Your goal:
Could you copy each line of the listing below that has the word "cslhangindent"?

☆ ☆ ☆ ☆ ☆ ☆ ☆

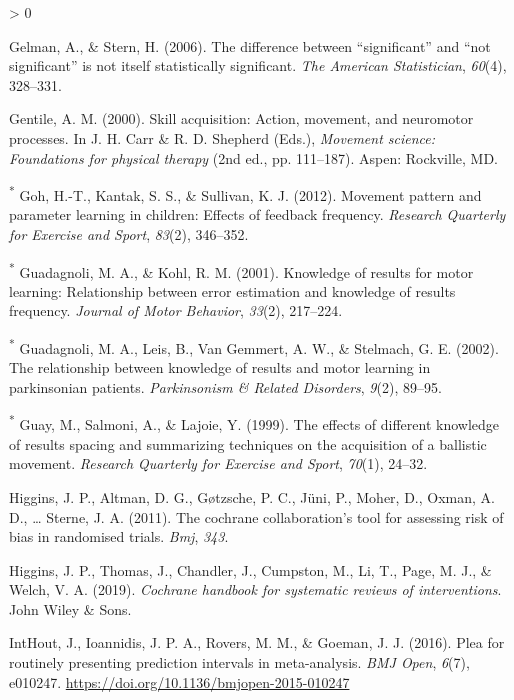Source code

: \documentclass[
  english,
  man,mask,floatsintext]{apa7}
\newlength{\cslhangindent}
\newenvironment{CSLReferences}[2] %
 {%
  \setlength{\parindent}{0pt}
  \ifodd #1 \everypar{\setlength{\hangindent}{\cslhangindent}}\ignorespaces\fi
  \ifnum #2 > 0
  \setlength{\parskip}{#2\baselineskip}
  \fi
 }%
 {}
\begin{document}
\begin{CSLReferences}{1}{0}
\leavevmode\hypertarget{ref-Gelman2006}{}%
Gelman, A., \& Stern, H. (2006). The difference between {``significant''} and {``not significant''} is not itself statistically significant. \emph{The American Statistician}, \emph{60}(4), 328--331.

\leavevmode\hypertarget{ref-Gentile2000}{}%
Gentile, A. M. (2000). Skill acquisition: Action, movement, and neuromotor processes. In J. H. Carr \& R. D. Shepherd (Eds.), \emph{Movement science: Foundations for physical therapy} (2nd ed., pp. 111--187). Aspen: Rockville, MD.

\leavevmode\hypertarget{ref-Goh2012}{}%
\textsuperscript{*} Goh, H.-T., Kantak, S. S., \& Sullivan, K. J. (2012). Movement pattern and parameter learning in children: Effects of feedback frequency. \emph{Research Quarterly for Exercise and Sport}, \emph{83}(2), 346--352.

\leavevmode\hypertarget{ref-Guadagnoli2001}{}%
\textsuperscript{*} Guadagnoli, M. A., \& Kohl, R. M. (2001). Knowledge of results for motor learning: Relationship between error estimation and knowledge of results frequency. \emph{Journal of Motor Behavior}, \emph{33}(2), 217--224.

\leavevmode\hypertarget{ref-Guadagnoli2002}{}%
\textsuperscript{*} Guadagnoli, M. A., Leis, B., Van Gemmert, A. W., \& Stelmach, G. E. (2002). The relationship between knowledge of results and motor learning in parkinsonian patients. \emph{Parkinsonism \& Related Disorders}, \emph{9}(2), 89--95.

\leavevmode\hypertarget{ref-Guay1999}{}%
\textsuperscript{*} Guay, M., Salmoni, A., \& Lajoie, Y. (1999). The effects of different knowledge of results spacing and summarizing techniques on the acquisition of a ballistic movement. \emph{Research Quarterly for Exercise and Sport}, \emph{70}(1), 24--32.

\leavevmode\hypertarget{ref-Higgins2011}{}%
Higgins, J. P., Altman, D. G., Gøtzsche, P. C., Jüni, P., Moher, D., Oxman, A. D., \ldots{} Sterne, J. A. (2011). The cochrane collaboration's tool for assessing risk of bias in randomised trials. \emph{Bmj}, \emph{343}.

\leavevmode\hypertarget{ref-Higgins2019}{}%
Higgins, J. P., Thomas, J., Chandler, J., Cumpston, M., Li, T., Page, M. J., \& Welch, V. A. (2019). \emph{Cochrane handbook for systematic reviews of interventions}. John Wiley \& Sons.

\leavevmode\hypertarget{ref-IntHout2016}{}%
IntHout, J., Ioannidis, J. P. A., Rovers, M. M., \& Goeman, J. J. (2016). Plea for routinely presenting prediction intervals in meta-analysis. \emph{BMJ Open}, \emph{6}(7), e010247. \url{https://doi.org/10.1136/bmjopen-2015-010247}


\end{CSLReferences}
\end{document}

☆ ☆ ☆ ☆ ☆ ☆ ☆

Response box:
\newlength{\cslhangindent}
  \ifodd #1 \everypar{\setlength{\hangindent}{\cslhangindent}}\ignorespaces\fi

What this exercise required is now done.